### RECORDS SHOWN

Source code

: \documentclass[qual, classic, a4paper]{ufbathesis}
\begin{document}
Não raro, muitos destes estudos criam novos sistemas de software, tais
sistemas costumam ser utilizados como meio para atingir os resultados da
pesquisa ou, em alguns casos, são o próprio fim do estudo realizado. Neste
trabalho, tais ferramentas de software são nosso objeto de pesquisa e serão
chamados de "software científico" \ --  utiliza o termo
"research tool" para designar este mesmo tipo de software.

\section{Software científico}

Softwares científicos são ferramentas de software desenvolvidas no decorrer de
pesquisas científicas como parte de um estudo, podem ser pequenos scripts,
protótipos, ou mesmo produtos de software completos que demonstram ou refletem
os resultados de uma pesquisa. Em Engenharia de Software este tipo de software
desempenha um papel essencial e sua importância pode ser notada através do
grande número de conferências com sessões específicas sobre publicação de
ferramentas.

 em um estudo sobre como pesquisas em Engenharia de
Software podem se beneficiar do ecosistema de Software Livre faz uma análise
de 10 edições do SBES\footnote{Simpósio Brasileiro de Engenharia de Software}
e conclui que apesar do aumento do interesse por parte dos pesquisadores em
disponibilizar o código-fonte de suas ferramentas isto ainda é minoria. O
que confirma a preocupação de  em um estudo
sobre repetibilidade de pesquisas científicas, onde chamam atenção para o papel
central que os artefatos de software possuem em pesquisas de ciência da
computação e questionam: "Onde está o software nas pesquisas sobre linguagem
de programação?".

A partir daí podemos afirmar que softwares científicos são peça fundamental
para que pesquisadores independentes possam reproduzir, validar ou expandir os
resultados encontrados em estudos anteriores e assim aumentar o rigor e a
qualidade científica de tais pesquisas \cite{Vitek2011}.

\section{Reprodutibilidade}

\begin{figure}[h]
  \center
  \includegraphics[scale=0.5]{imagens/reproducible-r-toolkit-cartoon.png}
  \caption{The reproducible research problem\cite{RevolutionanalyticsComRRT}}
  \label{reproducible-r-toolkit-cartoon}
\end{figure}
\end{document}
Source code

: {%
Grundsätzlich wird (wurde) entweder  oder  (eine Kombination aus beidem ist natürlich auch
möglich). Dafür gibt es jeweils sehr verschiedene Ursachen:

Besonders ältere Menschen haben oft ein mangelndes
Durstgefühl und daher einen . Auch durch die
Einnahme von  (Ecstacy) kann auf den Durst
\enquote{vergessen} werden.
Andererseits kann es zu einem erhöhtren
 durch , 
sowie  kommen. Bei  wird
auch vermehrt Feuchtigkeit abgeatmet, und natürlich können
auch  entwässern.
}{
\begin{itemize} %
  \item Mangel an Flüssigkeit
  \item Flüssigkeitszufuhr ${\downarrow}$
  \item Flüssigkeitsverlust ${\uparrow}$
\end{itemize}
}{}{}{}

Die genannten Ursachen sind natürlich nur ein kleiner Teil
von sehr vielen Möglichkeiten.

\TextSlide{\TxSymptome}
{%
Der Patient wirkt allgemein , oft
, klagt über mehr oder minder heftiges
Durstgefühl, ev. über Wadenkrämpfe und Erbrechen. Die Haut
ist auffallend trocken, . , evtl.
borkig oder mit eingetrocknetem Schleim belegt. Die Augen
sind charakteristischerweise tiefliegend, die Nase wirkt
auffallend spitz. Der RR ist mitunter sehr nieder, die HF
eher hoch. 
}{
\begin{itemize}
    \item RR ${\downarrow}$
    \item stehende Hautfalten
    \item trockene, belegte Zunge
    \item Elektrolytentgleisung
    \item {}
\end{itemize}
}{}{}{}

### TASK ITEM
Could you output each line above exactly as it was given?

### SOLVED EXERCISE
Source code

: \documentclass[qual, classic, a4paper]{ufbathesis}
\begin{document}
Não raro, muitos destes estudos criam novos sistemas de software, tais
sistemas costumam ser utilizados como meio para atingir os resultados da
pesquisa ou, em alguns casos, são o próprio fim do estudo realizado. Neste
trabalho, tais ferramentas de software são nosso objeto de pesquisa e serão
chamados de "software científico" \ --  utiliza o termo
"research tool" para designar este mesmo tipo de software.

\section{Software científico}

Softwares científicos são ferramentas de software desenvolvidas no decorrer de
pesquisas científicas como parte de um estudo, podem ser pequenos scripts,
protótipos, ou mesmo produtos de software completos que demonstram ou refletem
os resultados de uma pesquisa. Em Engenharia de Software este tipo de software
desempenha um papel essencial e sua importância pode ser notada através do
grande número de conferências com sessões específicas sobre publicação de
ferramentas.

 em um estudo sobre como pesquisas em Engenharia de
Software podem se beneficiar do ecosistema de Software Livre faz uma análise
de 10 edições do SBES\footnote{Simpósio Brasileiro de Engenharia de Software}
e conclui que apesar do aumento do interesse por parte dos pesquisadores em
disponibilizar o código-fonte de suas ferramentas isto ainda é minoria. O
que confirma a preocupação de  em um estudo
sobre repetibilidade de pesquisas científicas, onde chamam atenção para o papel
central que os artefatos de software possuem em pesquisas de ciência da
computação e questionam: "Onde está o software nas pesquisas sobre linguagem
de programação?".

A partir daí podemos afirmar que softwares científicos são peça fundamental
para que pesquisadores independentes possam reproduzir, validar ou expandir os
resultados encontrados em estudos anteriores e assim aumentar o rigor e a
qualidade científica de tais pesquisas \cite{Vitek2011}.

\section{Reprodutibilidade}

\begin{figure}[h]
  \center
  \includegraphics[scale=0.5]{imagens/reproducible-r-toolkit-cartoon.png}
  \caption{The reproducible research problem\cite{RevolutionanalyticsComRRT}}
  \label{reproducible-r-toolkit-cartoon}
\end{figure}
\end{document}
Source code

: {%
Grundsätzlich wird (wurde) entweder  oder  (eine Kombination aus beidem ist natürlich auch
möglich). Dafür gibt es jeweils sehr verschiedene Ursachen:

Besonders ältere Menschen haben oft ein mangelndes
Durstgefühl und daher einen . Auch durch die
Einnahme von  (Ecstacy) kann auf den Durst
\enquote{vergessen} werden.
Andererseits kann es zu einem erhöhtren
 durch , 
sowie  kommen. Bei  wird
auch vermehrt Feuchtigkeit abgeatmet, und natürlich können
auch  entwässern.
}{
\begin{itemize} %
  \item Mangel an Flüssigkeit
  \item Flüssigkeitszufuhr ${\downarrow}$
  \item Flüssigkeitsverlust ${\uparrow}$
\end{itemize}
}{}{}{}

Die genannten Ursachen sind natürlich nur ein kleiner Teil
von sehr vielen Möglichkeiten.

\TextSlide{\TxSymptome}
{%
Der Patient wirkt allgemein , oft
, klagt über mehr oder minder heftiges
Durstgefühl, ev. über Wadenkrämpfe und Erbrechen. Die Haut
ist auffallend trocken, . , evtl.
borkig oder mit eingetrocknetem Schleim belegt. Die Augen
sind charakteristischerweise tiefliegend, die Nase wirkt
auffallend spitz. Der RR ist mitunter sehr nieder, die HF
eher hoch. 
}{
\begin{itemize}
    \item RR ${\downarrow}$
    \item stehende Hautfalten
    \item trockene, belegte Zunge
    \item Elektrolytentgleisung
    \item {}
\end{itemize}
}{}{}{}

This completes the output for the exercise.